Page MenuHomePhabricator

Transcode jobs failing with Wikimedia\Rdbms\DBTransactionError: Transaction round stage must be 'cursory' (not 'within-commit')
Closed, ResolvedPublicPRODUCTION ERROR

Description

Error
  • service.version: 1.46.0-wmf.12
  • timestamp: 2026-01-21T09:38:21.886Z
  • labels.phpversion: 8.3.29
  • trace.id: 3bef7331-6a02-4cae-a2f3-2049c3b3ac65
  • Find trace.id in Logstash
labels.normalized_message
[{reqId}] {exception_url}   Wikimedia\Rdbms\DBTransactionError: Transaction round stage must be 'cursory' (not 'within-commit')
FrameLocationCall
from/srv/mediawiki/php-1.46.0-wmf.12/includes/libs/Rdbms/LBFactory/LBFactory.php(820)
#0/srv/mediawiki/php-1.46.0-wmf.12/includes/libs/Rdbms/LBFactory/LBFactory.php(299)Wikimedia\Rdbms\LBFactory->assertTransactionRoundStage(string)
#1/srv/mediawiki/php-1.46.0-wmf.12/extensions/EventBus/includes/JobExecutor.php(96)Wikimedia\Rdbms\LBFactory->commitPrimaryChanges(string, int)
#2/srv/mediawiki/php-1.46.0-wmf.12/extensions/EventBus/maintenance/runSingleJobStdin.php(67)MediaWiki\Extension\EventBus\JobExecutor->execute(array)
#3/srv/mediawiki/php-1.46.0-wmf.12/maintenance/includes/MaintenanceRunner.php(696)MediaWiki\Extensions\EventBus\Maintenance\RunSingleJobStdin->execute()
#4/srv/mediawiki/php-1.46.0-wmf.12/maintenance/run.php(53)MediaWiki\Maintenance\MaintenanceRunner->run()
#5/srv/mediawiki/multiversion/MWScript.php(219)require_once(string)
#6{main}
Impact

370 issues within the last ~30 minutes, all on webvideotranscode hosts.

Notes

This is new since deployment of 1.46.0-wmf.12 on Commons. So far I don't think that this deserves a rollback but it is noisy.
Tentatively setting UBN priority, would appreciate if Data-Engineering looked into this.
The codepaths above in the stacktrace don't show any recently committed changes.

Event Timeline

Aklapper triaged this task as Unbreak Now! priority.
Ottomata subscribed.

This looks like something inside of a specific job, but it is not clear what from the stack trace.

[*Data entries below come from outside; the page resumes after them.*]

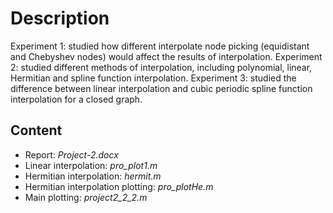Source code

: # Description

Experiment 1: studied how different interpolate node picking (equidistant and Chebyshev nodes) would affect the results of interpolation.
Experiment 2: studied different methods of interpolation, including polynomial, linear, Hermitian and spline function interpolation. 
Experiment 3: studied the difference between linear interpolation and cubic periodic spline function interpolation for a closed graph. 

## Content 
- Report: *Project-2.docx*
- Linear interpolation: *pro_plot1.m*
- Hermitian interpolation: *hermit.m*
- Hermitian interpolation plotting: *pro_plotHe.m*
- Main plotting: *project2_2_2.m*
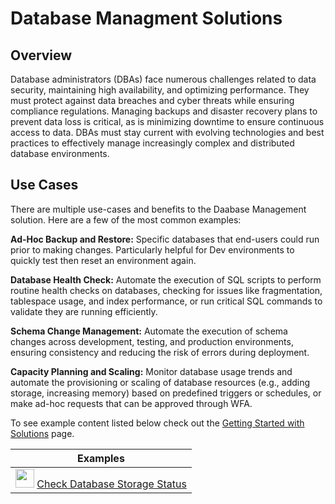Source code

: # Database Managment Solutions

## Overview

Database administrators (DBAs) face numerous challenges related to data security, maintaining high availability, and optimizing performance. They must protect against data breaches and cyber threats while ensuring compliance regulations. Managing backups and disaster recovery plans to prevent data loss is critical, as is minimizing downtime to ensure continuous access to data. DBAs must stay current with evolving technologies and best practices to effectively manage increasingly complex and distributed database environments.

## Use Cases

There are multiple use-cases and benefits to the Daabase Management solution. Here are a few of the most common examples:

**Ad-Hoc Backup and Restore:** Specific databases that end-users could run prior to making changes. Particularly helpful for Dev environments to quickly test then reset an environment again.

**Database Health Check:** Automate the execution of SQL scripts to perform routine health checks on databases, checking for issues like fragmentation, tablespace usage, and index performance, or run critical SQL commands to validate they are running efficiently.

**Schema Change Management:** Automate the execution of schema changes across development, testing, and production environments, ensuring consistency and reducing the risk of errors during deployment.

**Capacity Planning and Scaling:** Monitor database usage trends and automate the provisioning or scaling of database resources (e.g., adding storage, increasing memory) based on predefined triggers or schedules, or make ad-hoc requests that can be approved through WFA.


To see example content listed below check out the [Getting Started with Solutions](/learning/solutions/getting-started.md) page.

| Examples |
| --- |
| <img src="/assets/img/rds-logo.png" width="30" height="30"> [Check Database Storage Status](/learning/solutions/database-management/db-and-autodiag.md) |

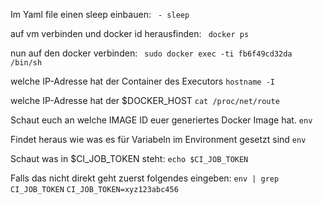Im Yaml file einen sleep einbauen:
` - sleep`

auf vm verbinden und docker id herausfinden:
` docker ps`

nun auf den docker verbinden: 
` sudo docker exec -ti fb6f49cd32da /bin/sh`

welche IP-Adresse hat der Container des Executors
` hostname -I `

welche IP-Adresse hat der $DOCKER_HOST
` cat /proc/net/route `

Schaut euch an welche IMAGE ID euer generiertes Docker Image hat.
`env `

Findet heraus wie was es für Variabeln im Environment gesetzt sind
` env `

Schaut was in $CI_JOB_TOKEN steht:
` echo $CI_JOB_TOKEN ` 

Falls das nicht direkt geht zuerst folgendes eingeben:
` env | grep CI_JOB_TOKEN `
` CI_JOB_TOKEN=xyz123abc456 `

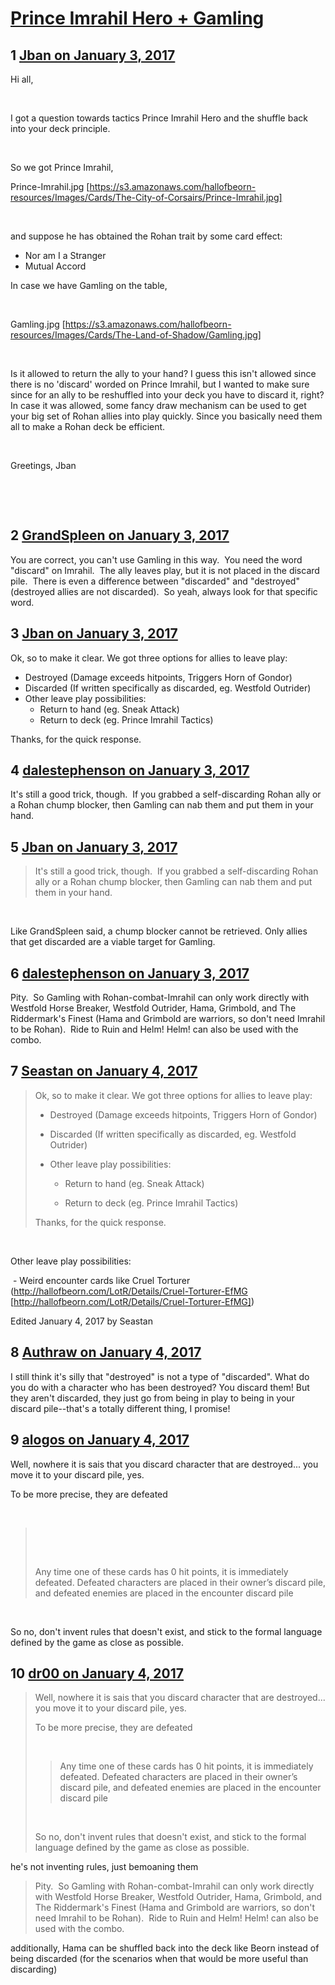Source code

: # [Prince Imrahil Hero + Gamling](https://community.fantasyflightgames.com/topic/238578-prince-imrahil-hero-gamling/)

## 1 [Jban on January 3, 2017](https://community.fantasyflightgames.com/topic/238578-prince-imrahil-hero-gamling/?do=findComment&comment=2568893)

Hi all,

 

I got a question towards tactics Prince Imrahil Hero and the shuffle back into your deck principle.

 

So we got Prince Imrahil,

Prince-Imrahil.jpg [https://s3.amazonaws.com/hallofbeorn-resources/Images/Cards/The-City-of-Corsairs/Prince-Imrahil.jpg]

 

and suppose he has obtained the Rohan trait by some card effect:

 * Nor am I a Stranger
 * Mutual Accord

In case we have Gamling on the table, 

 

Gamling.jpg [https://s3.amazonaws.com/hallofbeorn-resources/Images/Cards/The-Land-of-Shadow/Gamling.jpg]

 

Is it allowed to return the ally to your hand? I guess this isn't allowed since there is no 'discard' worded on Prince Imrahil, but I wanted to make sure since for an ally to be reshuffled into your deck you have to discard it, right? In case it was allowed, some fancy draw mechanism can be used to get your big set of Rohan allies into play quickly. Since you basically need them all to make a Rohan deck be efficient.

 

Greetings, Jban

 

 

## 2 [GrandSpleen on January 3, 2017](https://community.fantasyflightgames.com/topic/238578-prince-imrahil-hero-gamling/?do=findComment&comment=2568912)

You are correct, you can't use Gamling in this way.  You need the word "discard" on Imrahil.  The ally leaves play, but it is not placed in the discard pile.  There is even a difference between "discarded" and "destroyed" (destroyed allies are not discarded).  So yeah, always look for that specific word.

## 3 [Jban on January 3, 2017](https://community.fantasyflightgames.com/topic/238578-prince-imrahil-hero-gamling/?do=findComment&comment=2568927)

Ok, so to make it clear. We got three options for allies to leave play:

 * Destroyed (Damage exceeds hitpoints, Triggers Horn of Gondor)
 * Discarded (If written specifically as discarded, eg. Westfold Outrider)
 * Other leave play possibilities: 
   - Return to hand (eg. Sneak Attack)
   - Return to deck (eg. Prince Imrahil Tactics)

Thanks, for the quick response.

## 4 [dalestephenson on January 3, 2017](https://community.fantasyflightgames.com/topic/238578-prince-imrahil-hero-gamling/?do=findComment&comment=2568939)

It's still a good trick, though.  If you grabbed a self-discarding Rohan ally or a Rohan chump blocker, then Gamling can nab them and put them in your hand.

## 5 [Jban on January 3, 2017](https://community.fantasyflightgames.com/topic/238578-prince-imrahil-hero-gamling/?do=findComment&comment=2568955)

> It's still a good trick, though.  If you grabbed a self-discarding Rohan ally or a Rohan chump blocker, then Gamling can nab them and put them in your hand.

 

Like GrandSpleen said, a chump blocker cannot be retrieved. Only allies that get discarded are a viable target for Gamling.

## 6 [dalestephenson on January 3, 2017](https://community.fantasyflightgames.com/topic/238578-prince-imrahil-hero-gamling/?do=findComment&comment=2569298)

Pity.  So Gamling with Rohan-combat-Imrahil can only work directly with Westfold Horse Breaker, Westfold Outrider, Hama, Grimbold, and The Riddermark's Finest (Hama and Grimbold are warriors, so don't need Imrahil to be Rohan).  Ride to Ruin and Helm! Helm! can also be used with the combo.

## 7 [Seastan on January 4, 2017](https://community.fantasyflightgames.com/topic/238578-prince-imrahil-hero-gamling/?do=findComment&comment=2570085)

> Ok, so to make it clear. We got three options for allies to leave play:
> 
>  * Destroyed (Damage exceeds hitpoints, Triggers Horn of Gondor)
>  * Discarded (If written specifically as discarded, eg. Westfold Outrider)
>  * Other leave play possibilities: 
>    
>    - Return to hand (eg. Sneak Attack)
>    
>    - Return to deck (eg. Prince Imrahil Tactics)
> 
> Thanks, for the quick response.

 

Other leave play possibilities:

 - Weird encounter cards like Cruel Torturer (http://hallofbeorn.com/LotR/Details/Cruel-Torturer-EfMG [http://hallofbeorn.com/LotR/Details/Cruel-Torturer-EfMG])

Edited January 4, 2017 by Seastan

## 8 [Authraw on January 4, 2017](https://community.fantasyflightgames.com/topic/238578-prince-imrahil-hero-gamling/?do=findComment&comment=2570109)

I still think it's silly that "destroyed" is not a type of "discarded". What do you do with a character who has been destroyed? You discard them! But they aren't discarded, they just go from being in play to being in your discard pile--that's a totally different thing, I promise!

## 9 [alogos on January 4, 2017](https://community.fantasyflightgames.com/topic/238578-prince-imrahil-hero-gamling/?do=findComment&comment=2570293)

Well, nowhere it is sais that you discard character that are destroyed... you move it to your discard pile, yes.

To be more precise, they are defeated

 

>  
> 
>  
> 
> Any time one of these cards has 0 hit points, it is immediately defeated. Defeated characters are placed in their owner’s discard pile, and defeated enemies are placed in the encounter discard pile

 

So no, don't invent rules that doesn't exist, and stick to the formal language defined by the game as close as possible.

## 10 [dr00 on January 4, 2017](https://community.fantasyflightgames.com/topic/238578-prince-imrahil-hero-gamling/?do=findComment&comment=2570340)

> Well, nowhere it is sais that you discard character that are destroyed... you move it to your discard pile, yes.
> 
> To be more precise, they are defeated
> 
>  
> 
> > Any time one of these cards has 0 hit points, it is immediately defeated. Defeated characters are placed in their owner’s discard pile, and defeated enemies are placed in the encounter discard pile
> 
>  
> 
> So no, don't invent rules that doesn't exist, and stick to the formal language defined by the game as close as possible.

he's not inventing rules, just bemoaning them



> Pity.  So Gamling with Rohan-combat-Imrahil can only work directly with Westfold Horse Breaker, Westfold Outrider, Hama, Grimbold, and The Riddermark's Finest (Hama and Grimbold are warriors, so don't need Imrahil to be Rohan).  Ride to Ruin and Helm! Helm! can also be used with the combo.

additionally, Hama can be shuffled back into the deck like Beorn instead of being discarded (for the scenarios when that would be more useful than discarding)

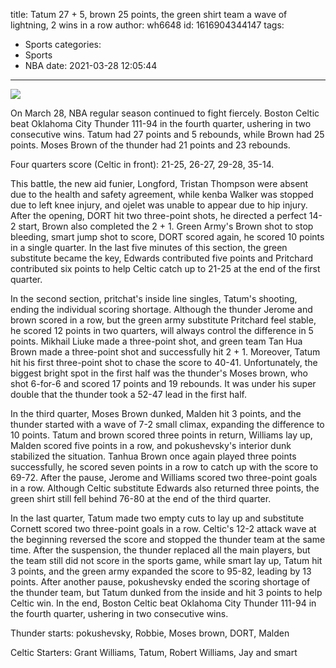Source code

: title: Tatum 27 + 5, brown 25 points, the green shirt team a wave of lightning, 2 wins in a row
author: wh6648
id: 1616904344147
tags: 
- Sports
categories: 
- Sports
- NBA
date: 2021-03-28 12:05:44
---
![](https://p2.itc.cn/images01/20210328/af6d043bc6ad4c558732b686c09db26c.jpeg)


On March 28, NBA regular season continued to fight fiercely. Boston Celtic beat Oklahoma City Thunder 111-94 in the fourth quarter, ushering in two consecutive wins. Tatum had 27 points and 5 rebounds, while Brown had 25 points. Moses Brown of the thunder had 21 points and 23 rebounds.

Four quarters score (Celtic in front): 21-25, 26-27, 29-28, 35-14.

This battle, the new aid funier, Longford, Tristan Thompson were absent due to the health and safety agreement, while kenba Walker was stopped due to left knee injury, and ojelet was unable to appear due to hip injury. After the opening, DORT hit two three-point shots, he directed a perfect 14-2 start, Brown also completed the 2 + 1. Green Army's Brown shot to stop bleeding, smart jump shot to score, DORT scored again, he scored 10 points in a single quarter. In the last five minutes of this section, the green substitute became the key, Edwards contributed five points and Pritchard contributed six points to help Celtic catch up to 21-25 at the end of the first quarter.

In the second section, pritchat's inside line singles, Tatum's shooting, ending the individual scoring shortage. Although the thunder Jerome and brown scored in a row, but the green army substitute Pritchard feel stable, he scored 12 points in two quarters, will always control the difference in 5 points. Mikhail Liuke made a three-point shot, and green team Tan Hua Brown made a three-point shot and successfully hit 2 + 1. Moreover, Tatum hit his first three-point shot to chase the score to 40-41. Unfortunately, the biggest bright spot in the first half was the thunder's Moses brown, who shot 6-for-6 and scored 17 points and 19 rebounds. It was under his super double that the thunder took a 52-47 lead in the first half.

In the third quarter, Moses Brown dunked, Malden hit 3 points, and the thunder started with a wave of 7-2 small climax, expanding the difference to 10 points. Tatum and brown scored three points in return, Williams lay up, Malden scored five points in a row, and pokushevsky's interior dunk stabilized the situation. Tanhua Brown once again played three points successfully, he scored seven points in a row to catch up with the score to 69-72. After the pause, Jerome and Williams scored two three-point goals in a row. Although Celtic substitute Edwards also returned three points, the green shirt still fell behind 76-80 at the end of the third quarter.

In the last quarter, Tatum made two empty cuts to lay up and substitute Cornett scored two three-point goals in a row. Celtic's 12-2 attack wave at the beginning reversed the score and stopped the thunder team at the same time. After the suspension, the thunder replaced all the main players, but the team still did not score in the sports game, while smart lay up, Tatum hit 3 points, and the green army expanded the score to 95-82, leading by 13 points. After another pause, pokushevsky ended the scoring shortage of the thunder team, but Tatum dunked from the inside and hit 3 points to help Celtic win. In the end, Boston Celtic beat Oklahoma City Thunder 111-94 in the fourth quarter, ushering in two consecutive wins.

Thunder starts: pokushevsky, Robbie, Moses brown, DORT, Malden

Celtic Starters: Grant Williams, Tatum, Robert Williams, Jay and smart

The EventBus related calls in the stack are likely unrelated to the underlying problem.

I'm not exactly sure who might be able to investigate.

Untagging Data-Engineering and tagging MW-Interfaces-Team and serviceops to search for an appropriate owner.

Scott_French subscribed.

These are indeed all WebVideoTranscodeJob. From a quick spot-check of Special:NewFiles on commons, together with the videoscaling error rates over the last 12h, I don't think transcodes are succeeding.

As far as I can tell, the only plausible change in the wmf.11 - wmf.12 range that might affect DB interactions in WebVideoTranscodeJob is https://gerrit.wikimedia.org/r/c/mediawiki/extensions/TimedMediaHandler/+/1225597.

We should probably roll back the train until the underlying issue is fixed or reverted.

BPirkle subscribed.

No idea yet what's going on.

I see that job_type webVideoTranscodePrioritized is indicated, and codesearch finds that in TimedMediaHandler. So per the Maintainers page, I'm adding what are hopefully some related tags. Please untag if I'm incorrect.

Thanks for the investigation! I'm rolling back wmf.12 to group0 for now, so group1 will be back on wmf.11.

From a quick scan of the code, we're somehow entering the commitPrimaryChanges call right after WebVideoTranscodeJob::run returns in JobExecutor::execute while still in LBFactory::ROUND_COMMITTING. That feels like a call to commitPrimaryChanges from within WebVideoTranscodeJob threw before resetting trxRoundStage, but it was then caught and run returned normally (though possibly with an error status).

Edit: I wish assertTransactionRoundStage included $this->trxRoundFname in its DBTransactionError message if non-null, as it would at least highlight where an interrupted transaction had started.

Confirmed that transcodes are completing once again following the rollback.

I can reproduce now.. Interestingly.. this is a scoping issue.

If i inline actuallyRun() into the try catch block, then suddenly things work normally... which.. is not normal to me :)

Change #1229664 had a related patch set uploaded (by TheDJ; author: TheDJ):

[mediawiki/extensions/TimedMediaHandler@master] Transaction round stage must be 'cursory' fix

https://gerrit.wikimedia.org/r/1229664

I wonder why WebVideoTranscode::run() has it's own try/catch that doesn't rethrow. This will mean that JobExecuter will still call commitPrimaryChanges(), unaware that the LBFactory is in an error state and a rollback is needed.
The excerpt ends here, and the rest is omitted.